How to make a Plan to use Video in Your Business
While the artistry of filmmaking may baffle you, the logistics behind it will probably be second nature to most small business owners. If you’ve ever had to make sure something gets done, you have the basic skills to produce. As most good business leaders know, at the heart of getting things done is a good, well-thought out plan, so don’t rush into your video.
Once you’ve decided the goal of the video, consider who the people are in the company who should input on the video? What outside resources will be needed?
What is the budget?
These are just some of the initial questions you need to ask, but essentially having a plan means considering what needs to get done for the video; how it is going to get done, who is going to do it, and when it is going to get done. Don’t try to do it all alone. Video is a collaborative medium and requires a team, find the people in your company who are interested in this kind of creative expression or hire professionals.
Want to know the top 3 mistakes business owners make when planning a video?
1. The shoot isn’t the most important thing going on that day.

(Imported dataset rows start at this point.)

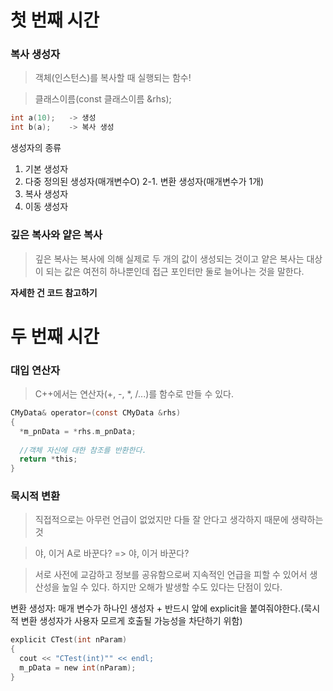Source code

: # 첫 번째 시간

### 복사 생성자

> 객체(인스턴스)를 복사할 때 실행되는 함수!

> 클래스이름(const 클래스이름 &rhs);

```c
int a(10);   -> 생성
int b(a);    -> 복사 생성
```

생성자의 종류

1. 기본 생성자
2. 다중 정의된 생성자(매개변수O)
2-1. 변환 생성자(매개변수가 1개)
3. 복사 생성자
4. 이동 생성자


### 깊은 복사와 얕은 복사

> 깊은 복사는 복사에 의해 실제로 두 개의 값이 생성되는 것이고 얕은 복사는 대상이 되는 값은 여전히 하나뿐인데 접근 포인터만 둘로 늘어나는 것을 말한다.

**자세한 건 코드 참고하기**

# 두 번째 시간

### 대입 연산자

> C++에서는 연산자(+, -, *, /...)를 함수로 만들 수 있다.

```c
CMyData& operator=(const CMyData &rhs)
{
  *m_pnData = *rhs.m_pnData;
  
  //객체 자신에 대한 참조를 반환한다.
  return *this;
}
```

### 묵시적 변환

> 직접적으로는 아무런 언급이 없었지만 다들 잘 안다고 생각하지 때문에 생략하는 것

> 야, 이거 A로 바꾼다? => 야, 이거 바꾼다?

> 서로 사전에 교감하고 정보를 공유함으로써 지속적인 언급을 피할 수 있어서 생산성을 높일 수 있다. 하지만 오해가 발생할 수도 있다는 단점이 있다.

변환 생성자: 매개 변수가 하나인 생성자 + 반드시 앞에 explicit을 붙여줘야한다.(묵시적 변환 생성자가 사용자 모르게 호출될 가능성을 차단하기 위함)

```c
explicit CTest(int nParam)
{
  cout << "CTest(int)"" << endl;
  m_pData = new int(nParam);
}
```

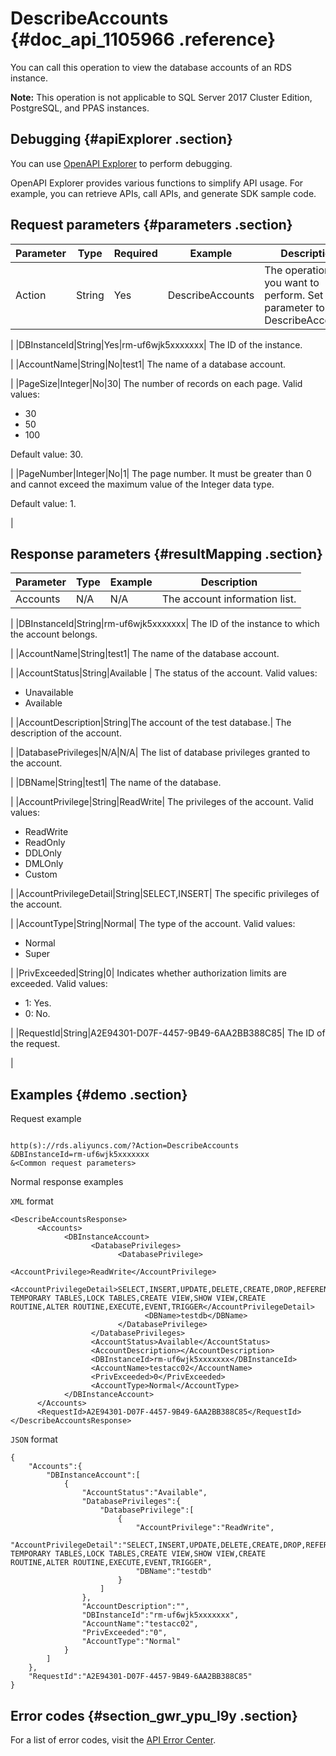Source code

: # DescribeAccounts {#doc_api_1105966 .reference}

You can call this operation to view the database accounts of an RDS instance.

**Note:** This operation is not applicable to SQL Server 2017 Cluster Edition, PostgreSQL, and PPAS instances.

## Debugging {#apiExplorer .section}

You can use [OpenAPI Explorer](https://api.aliyun.com/#product=Rds&api=DescribeAccounts) to perform debugging.

OpenAPI Explorer provides various functions to simplify API usage. For example, you can retrieve APIs, call APIs, and generate SDK sample code.

## Request parameters {#parameters .section}

|Parameter|Type|Required|Example|Description|
|---------|----|--------|-------|-----------|
|Action|String|Yes|DescribeAccounts| The operation that you want to perform. Set this parameter to DescribeAccounts.

 |
|DBInstanceId|String|Yes|rm-uf6wjk5xxxxxxx| The ID of the instance.

 |
|AccountName|String|No|test1| The name of a database account.

 |
|PageSize|Integer|No|30| The number of records on each page. Valid values:

 -   30
-   50
-   100

 Default value: 30.

 |
|PageNumber|Integer|No|1| The page number. It must be greater than 0 and cannot exceed the maximum value of the Integer data type.

 Default value: 1.

 |

## Response parameters {#resultMapping .section}

|Parameter|Type|Example|Description|
|---------|----|-------|-----------|
|Accounts|N/A|N/A| The account information list.

 |
|DBInstanceId|String|rm-uf6wjk5xxxxxxx| The ID of the instance to which the account belongs.

 |
|AccountName|String|test1| The name of the database account.

 |
|AccountStatus|String|Available | The status of the account. Valid values:

 -   Unavailable
-   Available

 |
|AccountDescription|String|The account of the test database.| The description of the account.

 |
|DatabasePrivileges|N/A|N/A| The list of database privileges granted to the account.

 |
|DBName|String|test1| The name of the database.

 |
|AccountPrivilege|String|ReadWrite| The privileges of the account. Valid values:

 -   ReadWrite
-   ReadOnly
-   DDLOnly
-   DMLOnly
-   Custom

 |
|AccountPrivilegeDetail|String|SELECT,INSERT| The specific privileges of the account.

 |
|AccountType|String|Normal| The type of the account. Valid values:

 -   Normal
-   Super

 |
|PrivExceeded|String|0| Indicates whether authorization limits are exceeded. Valid values:

 -   1: Yes.
-   0: No.

 |
|RequestId|String|A2E94301-D07F-4457-9B49-6AA2BB388C85| The ID of the request.

 |

## Examples {#demo .section}

Request example

``` {#request_demo}

http(s)://rds.aliyuncs.com/?Action=DescribeAccounts
&DBInstanceId=rm-uf6wjk5xxxxxxx
&<Common request parameters>
```

Normal response examples

`XML` format

``` {#codeblock_xcz_ml1_h8f}
<DescribeAccountsResponse>
	  <Accounts>
		    <DBInstanceAccount>
			      <DatabasePrivileges>
				        <DatabasePrivilege>
					          <AccountPrivilege>ReadWrite</AccountPrivilege>
					          <AccountPrivilegeDetail>SELECT,INSERT,UPDATE,DELETE,CREATE,DROP,REFERENCES,INDEX,ALTER,CREATE TEMPORARY TABLES,LOCK TABLES,CREATE VIEW,SHOW VIEW,CREATE ROUTINE,ALTER ROUTINE,EXECUTE,EVENT,TRIGGER</AccountPrivilegeDetail>
					          <DBName>testdb</DBName>
				        </DatabasePrivilege>
			      </DatabasePrivileges>
			      <AccountStatus>Available</AccountStatus>
			      <AccountDescription></AccountDescription>
			      <DBInstanceId>rm-uf6wjk5xxxxxxx</DBInstanceId>
			      <AccountName>testacc02</AccountName>
			      <PrivExceeded>0</PrivExceeded>
			      <AccountType>Normal</AccountType>
		    </DBInstanceAccount>
	  </Accounts>
	  <RequestId>A2E94301-D07F-4457-9B49-6AA2BB388C85</RequestId></DescribeAccountsResponse>
```

`JSON` format

``` {#codeblock_8bo_3hi_s0o}
{
	"Accounts":{
		"DBInstanceAccount":[
			{
				"AccountStatus":"Available",
				"DatabasePrivileges":{
					"DatabasePrivilege":[
						{
							"AccountPrivilege":"ReadWrite",
							"AccountPrivilegeDetail":"SELECT,INSERT,UPDATE,DELETE,CREATE,DROP,REFERENCES,INDEX,ALTER,CREATE TEMPORARY TABLES,LOCK TABLES,CREATE VIEW,SHOW VIEW,CREATE ROUTINE,ALTER ROUTINE,EXECUTE,EVENT,TRIGGER",
							"DBName":"testdb"
						}
					]
				},
				"AccountDescription":"",
				"DBInstanceId":"rm-uf6wjk5xxxxxxx",
				"AccountName":"testacc02",
				"PrivExceeded":"0",
				"AccountType":"Normal"
			}
		]
	},
	"RequestId":"A2E94301-D07F-4457-9B49-6AA2BB388C85"
}
```

## Error codes {#section_gwr_ypu_l9y .section}

For a list of error codes, visit the [API Error Center](https://error-center.alibabacloud.com/status/product/Rds).

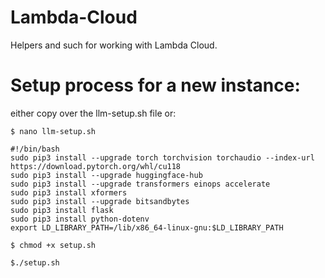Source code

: # Lambda-Cloud
Helpers and such for working with Lambda Cloud.

# Setup process for a new instance:
either copy over the llm-setup.sh file or:

`$ nano llm-setup.sh`

```
#!/bin/bash
sudo pip3 install --upgrade torch torchvision torchaudio --index-url https://download.pytorch.org/whl/cu118
sudo pip3 install --upgrade huggingface-hub
sudo pip3 install --upgrade transformers einops accelerate
sudo pip3 install xformers
sudo pip3 install --upgrade bitsandbytes
sudo pip3 install flask
sudo pip3 install python-dotenv
export LD_LIBRARY_PATH=/lib/x86_64-linux-gnu:$LD_LIBRARY_PATH
```

`$ chmod +x setup.sh`

`$./setup.sh`
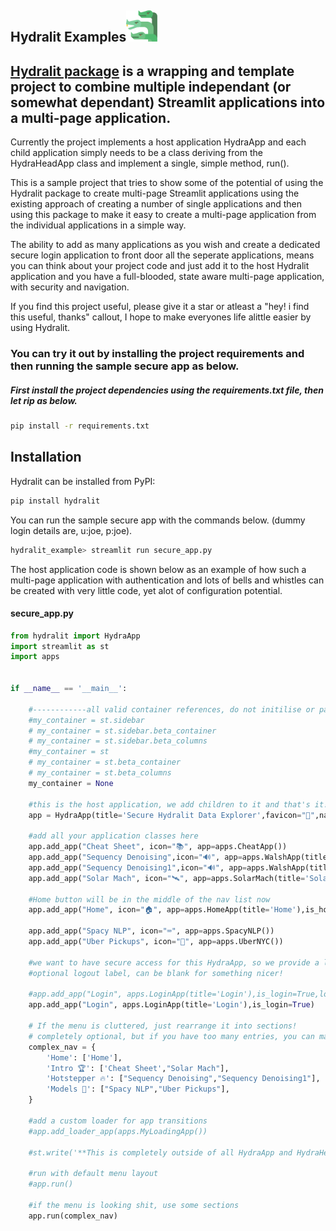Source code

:  
 ## Hydralit Examples<img src="./docs/images/hydra.png" alt="drawing" width="50"/>
## [Hydralit package](https://github.com/TangleSpace/hydralit) is a wrapping and template project to combine multiple independant (or somewhat dependant) Streamlit applications into a multi-page application.

Currently the project implements a host application HydraApp and each child application simply needs to be a class deriving from the HydraHeadApp class and implement a single, simple method, run().

This is a sample project that tries to show some of the potential of using the Hydralit package to create multi-page Streamlit applications using the existing approach of creating a number of single applications and then using this package to make it easy to create a multi-page application from the individual applications in a simple way.

The ability to add as many applications as you wish and create a dedicated secure login application to front door all the seperate applications, means you can think about your project code and just add it to the host Hydralit application and you have a full-blooded, state aware multi-page application, with security and navigation.

If you find this project useful, please give it a star or atleast a "hey! i find this useful, thanks" callout, I hope to make everyones life alittle easier by using Hydralit.

### You can try it out by installing the project requirements and then running the sample secure app as below.

##### First install the project dependencies using the requirements.txt file, then let rip as below.
```bash
pip install -r requirements.txt
```

## Installation
Hydralit can be installed from PyPI:

```bash
pip install hydralit
```

You can run the sample secure app with the commands below. (dummy login details are, u:joe, p:joe).

```bash
hydralit_example> streamlit run secure_app.py
```

The host application code is shown below as an example of how such a multi-page application with authentication and lots of bells and whistles can be created with very little code, yet alot of configuration potential.

#### secure_app.py
```python
from hydralit import HydraApp
import streamlit as st
import apps


if __name__ == '__main__':

    #------------all valid container references, do not initilise or page config will not be applied (this is from beta containers, beta, who knew!).
    #my_container = st.sidebar
    # my_container = st.sidebar.beta_container
    # my_container = st.sidebar.beta_columns
    #my_container = st
    # my_container = st.beta_container
    # my_container = st.beta_columns
    my_container = None

    #this is the host application, we add children to it and that's it!
    app = HydraApp(title='Secure Hydralit Data Explorer',favicon="🐙",nav_container=my_container,nav_horizontal=False,hide_streamlit_markers=True)
  
    #add all your application classes here
    app.add_app("Cheat Sheet", icon="📚", app=apps.CheatApp())
    app.add_app("Sequency Denoising",icon="🔊", app=apps.WalshApp(title='Walsh Data'))
    app.add_app("Sequency Denoising1",icon="🔊", app=apps.WalshApp(title='Walsh Data'))
    app.add_app("Solar Mach", icon="🛰️", app=apps.SolarMach(title='Solar-MACH'))

    #Home button will be in the middle of the nav list now
    app.add_app("Home", icon="🏠", app=apps.HomeApp(title='Home'),is_home=True) 

    app.add_app("Spacy NLP", icon="⌨️", app=apps.SpacyNLP())
    app.add_app("Uber Pickups", icon="🚖", app=apps.UberNYC())

    #we want to have secure access for this HydraApp, so we provide a login application
    #optional logout label, can be blank for something nicer!

    #app.add_app("Login", apps.LoginApp(title='Login'),is_login=True,logout_label='Piss Off 🖕')
    app.add_app("Login", apps.LoginApp(title='Login'),is_login=True) 

    # If the menu is cluttered, just rearrange it into sections!
    # completely optional, but if you have too many entries, you can make it nicer by using accordian menus
    complex_nav = {
        'Home': ['Home'],
        'Intro 🏆': ['Cheat Sheet',"Solar Mach"],
        'Hotstepper 🔥': ["Sequency Denoising","Sequency Denoising1"],
        'Models 🧩': ["Spacy NLP","Uber Pickups"],
    }
    
    #add a custom loader for app transitions
    #app.add_loader_app(apps.MyLoadingApp())

    #st.write('**This is completely outside of all HydraApp and HydraHeadApps, we can do whatever we want!** 🤪')

    #run with default menu layout
    #app.run()

    #if the menu is looking shit, use some sections
    app.run(complex_nav)
```
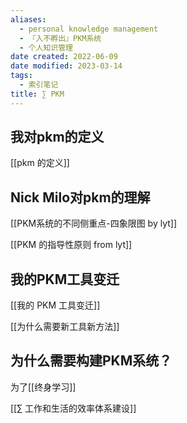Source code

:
 ```yaml
---
aliases:
  - personal knowledge management
  - 『入不孵出』PKM系统
  - 个人知识管理
date created: 2022-06-09
date modified: 2023-03-14
tags:
  - 索引笔记
title: ∑ PKM
---
```


## 我对pkm的定义

[[pkm 的定义]]

## Nick Milo对pkm的理解

[[PKM系统的不同侧重点-四象限图 by lyt]]

[[PKM 的指导性原则 from lyt]]

## 我的PKM工具变迁

[[我的 PKM 工具变迁]]

[[为什么需要新工具新方法]]

## 为什么需要构建PKM系统？

为了[[终身学习]]

[[∑ 工作和生活的效率体系建设]]

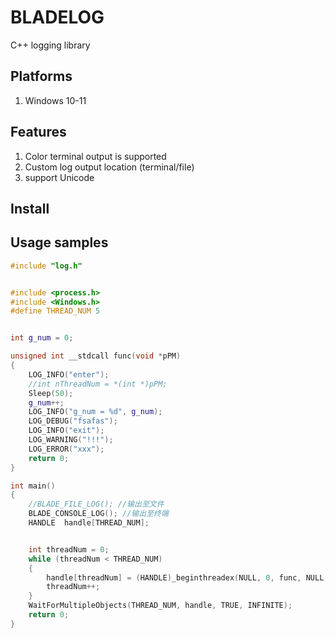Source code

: # BLADELOG
C++ logging library


## Platforms
1. Windows 10-11

## Features
1. Color terminal output is supported
2. Custom log output location (terminal/file)
3. support Unicode


## Install

## Usage samples
```cpp
#include "log.h"


#include <process.h>
#include <Windows.h>
#define THREAD_NUM 5


int g_num = 0;

unsigned int __stdcall func(void *pPM)
{
	LOG_INFO("enter");
	//int nThreadNum = *(int *)pPM;
	Sleep(50);
	g_num++;
	LOG_INFO("g_num = %d", g_num);
	LOG_DEBUG("fsafas");
	LOG_INFO("exit");
	LOG_WARNING("!!!");
	LOG_ERROR("xxx");
	return 0;
}

int main()
{
	//BLADE_FILE_LOG(); //输出至文件
	BLADE_CONSOLE_LOG(); //输出至终端
	HANDLE  handle[THREAD_NUM];


	int threadNum = 0;
	while (threadNum < THREAD_NUM)
	{
		handle[threadNum] = (HANDLE)_beginthreadex(NULL, 0, func, NULL, 0, NULL);
		threadNum++;
	}
	WaitForMultipleObjects(THREAD_NUM, handle, TRUE, INFINITE);
	return 0;
}

```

We can’t tell you how many times clients have tried to schedule their shoots on the same day as an out-of-the ordinary event, like a conference or seminar. We understand the why: They may think a special event will make the end video seem more exciting. The truth is shooting a polished marketing video requires a controlled environment. There’s a reason it’s called video production. It’s a lot of work and requires your full attention. When you try to piggyback your video shoot onto another event, getting all of the elements you need to realize your initial vision becomes virtually impossible. Unless the finished video is actually about that event, dedicate another day to your shoot.
2. Hoping to get testimonials on the fly.
We love video testimonials. They are a fantastic, inexpensive marketing tool for your business. However, just because they don’t require scripting or a lot of editing doesn’t mean they don’t require pre-planning. Sometimes clients who run business-to-consumer services, like medical offices or retailers, want to just grab testimonials as customers stroll in. Don’t take that gamble. Without time to prepare, they may not highlight what you feel are your business’s greatest selling points. Plus, even your most faithful customers will resent being asked to step in front of a camera without prior notice. The best way to get a great on-camera testimonial is to schedule them in advance, have someone do a “pre-interview” over the phone to work out the messaging and maybe even offer an incentive, like a free or discounted service to ensure they show up.
3. Not knowing the end use of a video.
Sometimes we get booked just for videography services for the day, without editing services. The approach we use to shoot a video depends squarely on the end use. Will they post the keynote speech online in its entirety, or are they going to boil it down to two minutes of highlights? If it’s the former, we’ll plant ourselves in the back and keep the camera focused on the speaker at all times. For the latter, we’ll move around more and even get shots of the audience so the editor has extra shots to cover the edits. Yet , most clients hadn’t considered what the end use was, so we played it safe instead of being dynamic.